American vs. British English: Translate, please

I live in the south of the UK; the terms ‘garden’ to me, means the area of land belonging to a property - regardless of how it is cultivated "I’m going into the garden’ means nothing much more than “I’m going outside, but I’m staying on the property”. However, the term ‘garden’ can also mean something quite specific, when used with a qualifier; it could be said that within my ‘garden’(property), I have a vegetable garden, a rose garden, an alpine garden, etc - so it can mean an area specifically cultivated in some way, but this is nearly always qualified.

My mother, who is a northerner, would sometimes refer to the back garden (that is, the enclosed piece of land at the rear of the house) as ‘the yard’, and I believe that usage may be more common at least in the locality where she grew up, but there may be a reason for that; we’re talking about terraced residences with a walled, fully paved enclosed area at the back (a ‘yard’).
Interesting, really, I was pondering this particular UK/US difference just yesterday, along with another one; ‘pavement’ - in the UK, this is the bit the pedestrians walk on (USA:Sidewalk), in the USA, pavement just means a hard surface.
I was walking down a very old and narrow lane in Norwich and it suddenly struck me - the pavement was paved (laid with flat pieces of stone), the road was cobbled (set with fist-sized rounded stones) - there would have been a time when the only pavement was the bit where the pedestrians walked.

Brit here:

I have a “front garden” and a “back garden”. These are the generic terms. In the back garden I have a “lawn”, I have “flower beds”, and I have a “patio”, which is the area that has concrete slabs between the weeds, instead of soil :wink:

I don’t know that anyone calls their garden a “yard” over here. If the front is paved over, it normally becomes a “drive”, as the reason people often pave their (small) front gardens is to provide car parking space.
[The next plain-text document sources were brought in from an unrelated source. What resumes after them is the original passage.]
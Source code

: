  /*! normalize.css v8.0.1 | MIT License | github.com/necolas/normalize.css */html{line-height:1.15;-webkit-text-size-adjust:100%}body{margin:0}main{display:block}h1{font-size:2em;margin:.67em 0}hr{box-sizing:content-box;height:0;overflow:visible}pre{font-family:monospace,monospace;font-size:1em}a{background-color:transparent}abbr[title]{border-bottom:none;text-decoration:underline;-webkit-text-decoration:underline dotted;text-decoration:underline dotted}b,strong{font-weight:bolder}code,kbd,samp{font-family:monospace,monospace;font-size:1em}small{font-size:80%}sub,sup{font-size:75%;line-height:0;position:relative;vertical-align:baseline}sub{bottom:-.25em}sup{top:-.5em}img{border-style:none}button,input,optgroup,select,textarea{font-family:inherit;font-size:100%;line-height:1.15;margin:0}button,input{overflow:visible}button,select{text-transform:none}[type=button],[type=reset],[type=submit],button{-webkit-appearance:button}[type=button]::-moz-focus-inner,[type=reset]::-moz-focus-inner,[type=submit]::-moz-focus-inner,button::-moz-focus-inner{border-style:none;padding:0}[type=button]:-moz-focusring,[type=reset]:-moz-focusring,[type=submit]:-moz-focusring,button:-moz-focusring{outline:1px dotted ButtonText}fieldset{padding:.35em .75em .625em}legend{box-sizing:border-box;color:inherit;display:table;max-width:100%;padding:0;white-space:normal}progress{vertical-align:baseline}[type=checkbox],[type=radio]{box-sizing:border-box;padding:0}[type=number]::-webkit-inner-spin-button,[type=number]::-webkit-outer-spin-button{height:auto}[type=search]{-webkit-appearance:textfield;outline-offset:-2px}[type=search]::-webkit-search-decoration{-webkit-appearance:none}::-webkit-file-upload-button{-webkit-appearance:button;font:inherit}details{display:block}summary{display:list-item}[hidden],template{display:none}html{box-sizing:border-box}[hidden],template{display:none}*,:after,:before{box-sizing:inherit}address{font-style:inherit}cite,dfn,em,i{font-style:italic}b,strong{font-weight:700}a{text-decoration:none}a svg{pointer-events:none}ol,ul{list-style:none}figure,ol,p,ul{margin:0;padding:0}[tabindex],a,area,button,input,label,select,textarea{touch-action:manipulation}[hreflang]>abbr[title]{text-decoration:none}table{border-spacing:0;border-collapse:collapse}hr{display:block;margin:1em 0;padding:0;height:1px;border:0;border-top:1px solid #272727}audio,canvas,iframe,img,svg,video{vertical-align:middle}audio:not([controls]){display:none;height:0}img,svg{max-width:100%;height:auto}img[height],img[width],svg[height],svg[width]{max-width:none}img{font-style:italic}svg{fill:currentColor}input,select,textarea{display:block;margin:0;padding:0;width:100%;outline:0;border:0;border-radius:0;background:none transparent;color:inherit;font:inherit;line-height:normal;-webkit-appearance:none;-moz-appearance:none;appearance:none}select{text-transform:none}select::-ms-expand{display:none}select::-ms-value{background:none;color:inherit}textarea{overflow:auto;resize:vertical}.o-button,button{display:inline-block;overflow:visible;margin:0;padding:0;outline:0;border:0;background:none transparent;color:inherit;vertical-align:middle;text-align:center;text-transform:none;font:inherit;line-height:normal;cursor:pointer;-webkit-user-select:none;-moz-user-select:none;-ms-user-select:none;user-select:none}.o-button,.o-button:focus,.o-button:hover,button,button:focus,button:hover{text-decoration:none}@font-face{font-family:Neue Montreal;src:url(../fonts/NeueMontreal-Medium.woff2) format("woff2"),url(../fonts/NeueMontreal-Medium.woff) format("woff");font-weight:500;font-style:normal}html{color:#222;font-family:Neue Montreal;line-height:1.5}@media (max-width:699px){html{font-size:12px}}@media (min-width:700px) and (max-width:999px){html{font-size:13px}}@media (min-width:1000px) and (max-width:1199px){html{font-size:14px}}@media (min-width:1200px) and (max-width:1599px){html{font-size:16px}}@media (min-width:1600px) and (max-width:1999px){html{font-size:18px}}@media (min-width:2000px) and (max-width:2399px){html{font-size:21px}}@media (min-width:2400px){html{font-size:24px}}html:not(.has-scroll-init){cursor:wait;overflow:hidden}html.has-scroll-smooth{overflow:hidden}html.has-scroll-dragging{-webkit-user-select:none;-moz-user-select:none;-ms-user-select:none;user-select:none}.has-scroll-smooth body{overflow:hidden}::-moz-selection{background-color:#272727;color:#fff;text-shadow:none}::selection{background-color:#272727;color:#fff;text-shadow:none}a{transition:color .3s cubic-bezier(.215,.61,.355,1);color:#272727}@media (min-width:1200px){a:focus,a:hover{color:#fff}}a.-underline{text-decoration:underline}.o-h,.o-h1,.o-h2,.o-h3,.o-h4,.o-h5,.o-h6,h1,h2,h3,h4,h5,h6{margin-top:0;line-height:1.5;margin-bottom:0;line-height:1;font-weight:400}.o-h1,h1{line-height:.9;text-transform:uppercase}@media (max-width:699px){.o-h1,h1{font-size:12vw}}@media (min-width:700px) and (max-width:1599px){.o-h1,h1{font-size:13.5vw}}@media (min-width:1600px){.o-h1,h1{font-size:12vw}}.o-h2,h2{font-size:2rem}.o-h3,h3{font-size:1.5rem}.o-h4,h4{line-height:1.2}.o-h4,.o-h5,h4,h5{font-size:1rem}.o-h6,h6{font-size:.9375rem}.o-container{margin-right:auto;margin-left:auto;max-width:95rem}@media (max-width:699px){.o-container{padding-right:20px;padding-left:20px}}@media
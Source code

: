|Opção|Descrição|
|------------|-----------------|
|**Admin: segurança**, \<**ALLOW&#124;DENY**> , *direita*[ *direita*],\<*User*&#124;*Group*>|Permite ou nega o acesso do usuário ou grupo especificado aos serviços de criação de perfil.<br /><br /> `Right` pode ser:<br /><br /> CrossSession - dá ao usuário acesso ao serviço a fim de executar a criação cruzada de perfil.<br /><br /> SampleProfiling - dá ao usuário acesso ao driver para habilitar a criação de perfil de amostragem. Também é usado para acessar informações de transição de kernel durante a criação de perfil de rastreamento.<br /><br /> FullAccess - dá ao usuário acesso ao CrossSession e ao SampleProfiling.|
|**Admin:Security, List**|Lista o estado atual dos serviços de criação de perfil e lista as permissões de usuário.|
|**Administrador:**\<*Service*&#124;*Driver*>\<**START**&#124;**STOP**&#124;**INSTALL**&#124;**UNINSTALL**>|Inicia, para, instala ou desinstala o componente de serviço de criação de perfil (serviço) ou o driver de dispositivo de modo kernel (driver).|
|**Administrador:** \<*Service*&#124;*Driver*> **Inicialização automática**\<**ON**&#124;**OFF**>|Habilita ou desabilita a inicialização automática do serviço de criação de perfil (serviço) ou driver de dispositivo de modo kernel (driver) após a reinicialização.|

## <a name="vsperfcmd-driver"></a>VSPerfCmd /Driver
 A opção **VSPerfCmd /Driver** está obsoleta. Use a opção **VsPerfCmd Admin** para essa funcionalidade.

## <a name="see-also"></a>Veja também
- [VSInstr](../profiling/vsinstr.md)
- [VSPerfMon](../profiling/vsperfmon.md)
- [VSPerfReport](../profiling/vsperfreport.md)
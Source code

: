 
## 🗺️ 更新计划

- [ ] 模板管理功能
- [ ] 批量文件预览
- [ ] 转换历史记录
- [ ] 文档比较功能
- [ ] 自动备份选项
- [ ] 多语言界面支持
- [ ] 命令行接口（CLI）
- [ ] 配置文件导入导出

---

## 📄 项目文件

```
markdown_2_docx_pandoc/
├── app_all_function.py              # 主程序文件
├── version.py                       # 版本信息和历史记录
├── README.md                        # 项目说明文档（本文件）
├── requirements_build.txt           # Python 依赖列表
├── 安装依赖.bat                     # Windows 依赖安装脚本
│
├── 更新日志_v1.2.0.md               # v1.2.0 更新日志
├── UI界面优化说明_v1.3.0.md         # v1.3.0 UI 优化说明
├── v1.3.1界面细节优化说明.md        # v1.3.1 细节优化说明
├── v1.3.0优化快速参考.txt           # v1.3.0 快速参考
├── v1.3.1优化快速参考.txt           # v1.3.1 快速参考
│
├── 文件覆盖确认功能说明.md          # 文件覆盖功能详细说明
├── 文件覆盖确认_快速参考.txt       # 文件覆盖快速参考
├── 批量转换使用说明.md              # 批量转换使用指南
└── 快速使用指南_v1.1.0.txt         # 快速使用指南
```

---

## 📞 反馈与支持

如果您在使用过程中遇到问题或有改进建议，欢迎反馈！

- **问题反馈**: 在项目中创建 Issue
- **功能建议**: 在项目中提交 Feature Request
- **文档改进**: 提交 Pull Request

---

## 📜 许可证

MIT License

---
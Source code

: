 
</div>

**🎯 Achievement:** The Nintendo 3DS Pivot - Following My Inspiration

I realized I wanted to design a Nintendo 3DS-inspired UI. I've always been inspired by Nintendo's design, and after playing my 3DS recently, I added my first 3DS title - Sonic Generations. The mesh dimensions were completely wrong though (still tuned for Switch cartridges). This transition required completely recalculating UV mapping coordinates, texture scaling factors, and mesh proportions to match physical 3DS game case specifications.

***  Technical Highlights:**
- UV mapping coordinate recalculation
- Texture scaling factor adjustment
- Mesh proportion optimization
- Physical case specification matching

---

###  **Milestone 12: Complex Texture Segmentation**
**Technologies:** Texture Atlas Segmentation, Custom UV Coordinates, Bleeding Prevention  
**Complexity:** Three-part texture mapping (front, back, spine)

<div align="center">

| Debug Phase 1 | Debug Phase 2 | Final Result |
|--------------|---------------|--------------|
Even if the back garden was paved, and just had a few plants in containers, you’d probably still call it a garden, or possible a patio, or “terrace” if you wanted it to sound posh.

Decking has become very popular over the past few years, too, so you might have a “deck” as part of your garden, or even instead of a garden.

Not for a long time.

This was probably true in the larger cities in the older neighborhoods, where houses prior to 1910 or so were built as close as a couple of feet apart and the only access for wagons (and, later, cars) was through an alley that paralleled the streets behind the houses. They would tend to have back yards similar to English gardens–including fences. It may be true of houses in larger cities from the period from 1910 to around 1930-1935, when builders began wedging 10- or 12-foot-wide driveways for cars between the houses, leaving very shallow lawns before the houses with the backyards fenced in.

(It should be noted that in smaller towns and villages, houses have nearly always had lawn area extending all the way around the house–a trait extending back to colonial times. When this surround began to be called “yard” I am not able to state exactly.)

However, with the explosion of the automobile-pressured suburbs, houses were more frequently built with substantial (in relative terms) areas of lawn surrounding the houses, zoning laws with minimum setbacks were written, and the “typical” American house began to emulate the much larger houses of the rich, with lawn surrounding the entire structure known as “front yard” and “side yard,” and “back yard” (or “backyard”). In fact, in many neighborhoods, there are rules prohibiting the fencing in of any significant portion of any yard.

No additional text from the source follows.